Im Dienste der Kundenbindung steht auch Google Alert, das den Suchenden per E-Mail über Veränderungen auf einer Nachrichtenseite oder auf der Homepage eines Konkurrenten auf dem Laufenden hält. Und mit Google Video, das in erster Linie amerikanische Fernsehprogramme durchforstet und Wunschsendungen auflistet, inzwischen sich aber auch für Video-Blogs zuständig fühlt, liegt auf der Hand, wohin die Reise gehen soll: Google will sich als zentrale Anlaufstelle für alle nur denkbaren Suchanfragen positionieren – eine Art zeitgenössischer Orakel, wie "Dr. Know" aus dem Spielberg-Film "Artificial Intelligence", das alle Antworten auf alle nur möglichen Fragen parat hält: eben Gott! Bleibt nur zu klären, wie man dies bei der Vielzahl von Spezialdatenbanken mit eigenen Eingabefeldern dem Nutzer schmackhaft machen will.

Einige der Anwendungen, wie die ortbezogene Suche "Google Local" sollen noch dieses Jahr nach Deutschland kommen. "2005 ist das Jahr der Internationalisierung von Google", verrät Sprecher Stefan Keuchel. Welche Gimmicks wann starten, darüber schweigt der Konzern sich allerdings vornehm aus. "Die Firmenpolitik ist, dass neue Produkte nicht vorangekündigt werden. Erst am Starttag gehen Meldungen raus." Wozu die Geheimniskrämerei eigentlich dient, wird nicht verraten. Vermutlich hält man sich auf diese Weise nachhaltig im Gespräch.

Der Bundesdatenschutzbeauftragte warnt

Eine langfristige Informationspolitik würde hingegen bedeuten, dass die Berichterstatter genügend Zeit hätten, sich über Umfang und Konsequenzen des Suchmonopols von Google einmal Gedanken zu machen.

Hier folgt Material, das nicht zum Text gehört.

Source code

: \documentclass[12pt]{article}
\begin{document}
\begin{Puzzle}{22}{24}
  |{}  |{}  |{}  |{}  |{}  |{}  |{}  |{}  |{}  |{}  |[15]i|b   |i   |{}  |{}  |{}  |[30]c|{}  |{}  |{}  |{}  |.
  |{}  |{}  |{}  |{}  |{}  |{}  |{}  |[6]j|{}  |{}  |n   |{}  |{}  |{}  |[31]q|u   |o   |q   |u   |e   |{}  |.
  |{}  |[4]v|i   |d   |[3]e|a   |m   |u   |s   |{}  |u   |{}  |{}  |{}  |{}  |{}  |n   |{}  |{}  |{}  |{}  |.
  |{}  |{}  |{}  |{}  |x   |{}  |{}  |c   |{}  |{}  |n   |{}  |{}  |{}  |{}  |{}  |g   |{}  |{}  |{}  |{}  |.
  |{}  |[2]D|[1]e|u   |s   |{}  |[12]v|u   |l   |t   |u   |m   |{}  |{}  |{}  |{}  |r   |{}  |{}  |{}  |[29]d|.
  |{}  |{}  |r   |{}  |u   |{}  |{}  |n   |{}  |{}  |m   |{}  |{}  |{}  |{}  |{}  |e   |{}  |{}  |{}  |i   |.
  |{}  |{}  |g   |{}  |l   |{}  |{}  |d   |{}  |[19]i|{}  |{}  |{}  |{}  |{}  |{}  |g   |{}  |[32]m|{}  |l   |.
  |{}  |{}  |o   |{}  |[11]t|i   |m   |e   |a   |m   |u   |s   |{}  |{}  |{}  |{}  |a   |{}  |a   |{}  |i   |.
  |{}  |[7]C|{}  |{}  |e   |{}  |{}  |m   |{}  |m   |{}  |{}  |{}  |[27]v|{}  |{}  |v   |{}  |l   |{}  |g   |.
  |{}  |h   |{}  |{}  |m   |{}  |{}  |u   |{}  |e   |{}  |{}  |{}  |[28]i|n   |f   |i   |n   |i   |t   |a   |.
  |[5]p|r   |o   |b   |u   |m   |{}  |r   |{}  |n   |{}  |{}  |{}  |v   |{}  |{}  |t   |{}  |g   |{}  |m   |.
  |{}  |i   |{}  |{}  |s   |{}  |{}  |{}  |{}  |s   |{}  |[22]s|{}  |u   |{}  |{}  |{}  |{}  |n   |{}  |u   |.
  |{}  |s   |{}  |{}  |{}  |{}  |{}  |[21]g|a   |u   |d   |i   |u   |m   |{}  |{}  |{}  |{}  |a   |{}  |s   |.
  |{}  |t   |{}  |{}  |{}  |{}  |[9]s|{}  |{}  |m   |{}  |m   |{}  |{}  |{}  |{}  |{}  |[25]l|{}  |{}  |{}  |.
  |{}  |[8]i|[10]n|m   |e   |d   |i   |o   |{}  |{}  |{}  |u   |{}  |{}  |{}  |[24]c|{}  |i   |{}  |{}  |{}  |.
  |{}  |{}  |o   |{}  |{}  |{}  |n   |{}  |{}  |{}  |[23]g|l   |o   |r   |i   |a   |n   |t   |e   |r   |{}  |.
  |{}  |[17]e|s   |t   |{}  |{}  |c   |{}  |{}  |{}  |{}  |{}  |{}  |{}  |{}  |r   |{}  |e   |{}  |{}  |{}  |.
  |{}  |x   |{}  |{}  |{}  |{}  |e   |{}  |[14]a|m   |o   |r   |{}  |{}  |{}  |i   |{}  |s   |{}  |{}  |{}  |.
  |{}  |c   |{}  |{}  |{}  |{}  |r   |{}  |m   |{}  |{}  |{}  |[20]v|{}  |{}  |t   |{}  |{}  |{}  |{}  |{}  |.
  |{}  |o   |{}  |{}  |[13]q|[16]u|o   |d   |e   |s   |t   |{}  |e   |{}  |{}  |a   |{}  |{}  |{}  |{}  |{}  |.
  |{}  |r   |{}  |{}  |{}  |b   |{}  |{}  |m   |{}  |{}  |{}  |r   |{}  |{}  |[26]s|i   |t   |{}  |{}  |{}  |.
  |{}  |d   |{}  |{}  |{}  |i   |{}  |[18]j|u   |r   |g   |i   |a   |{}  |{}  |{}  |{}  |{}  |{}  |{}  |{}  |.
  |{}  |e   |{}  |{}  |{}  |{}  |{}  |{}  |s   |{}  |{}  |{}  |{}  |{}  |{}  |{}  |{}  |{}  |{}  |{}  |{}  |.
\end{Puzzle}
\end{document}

Nachdem bereits vor Jahren der "undemokratische Algorithmus" von Googles Page-Ranking angekreidet wurde, zeigen sich inzwischen auch die deutschen Grünen über das Informationsmonopol besorgt. Dem Datenschutz bereitet das Unternehmen seit langem Bauchschmerzen, die sich angesichts der neuen Lokalisierungs-Features wohl zu einem veritablen Magengeschwür ausweiten dürften.

Google macht sich einen Jux daraus, wenn in einer "Zeitgeist"-Rubrik – Untertitel: "Suchmuster, Suchtrends und Überraschungen bei Google" – eine Hitliste der monatlich meistverlangten Anfragen auftaucht (im Februar auf Platz 6 der deutschen Top-Ten – welch Überraschung - : "Arbeitsamt".) Doch wären mit den Datenbeständen selbstverständlich weitaus differenzierte "Zeitgeist-Profile" zu erstellen, woran Marktforscher wie Sozialwissenschaftler ihre helle Freude hätten. Ausmalen ließen sich hingegen, besonders angesichts der Lokalisierungs- und Personalisierungsfunktionen, auch ganz andere Szenarien, die wiederum Polizei und Geheimdienste sicherlich brennend interessieren würden. Das "polizeiliche Google", das Bayerns Innenminister Beckstein für die Verbrechensbekämpfung unlängst angekündigt hat, lässt bereits bestens auf die Begehrlichkeiten rückschließen.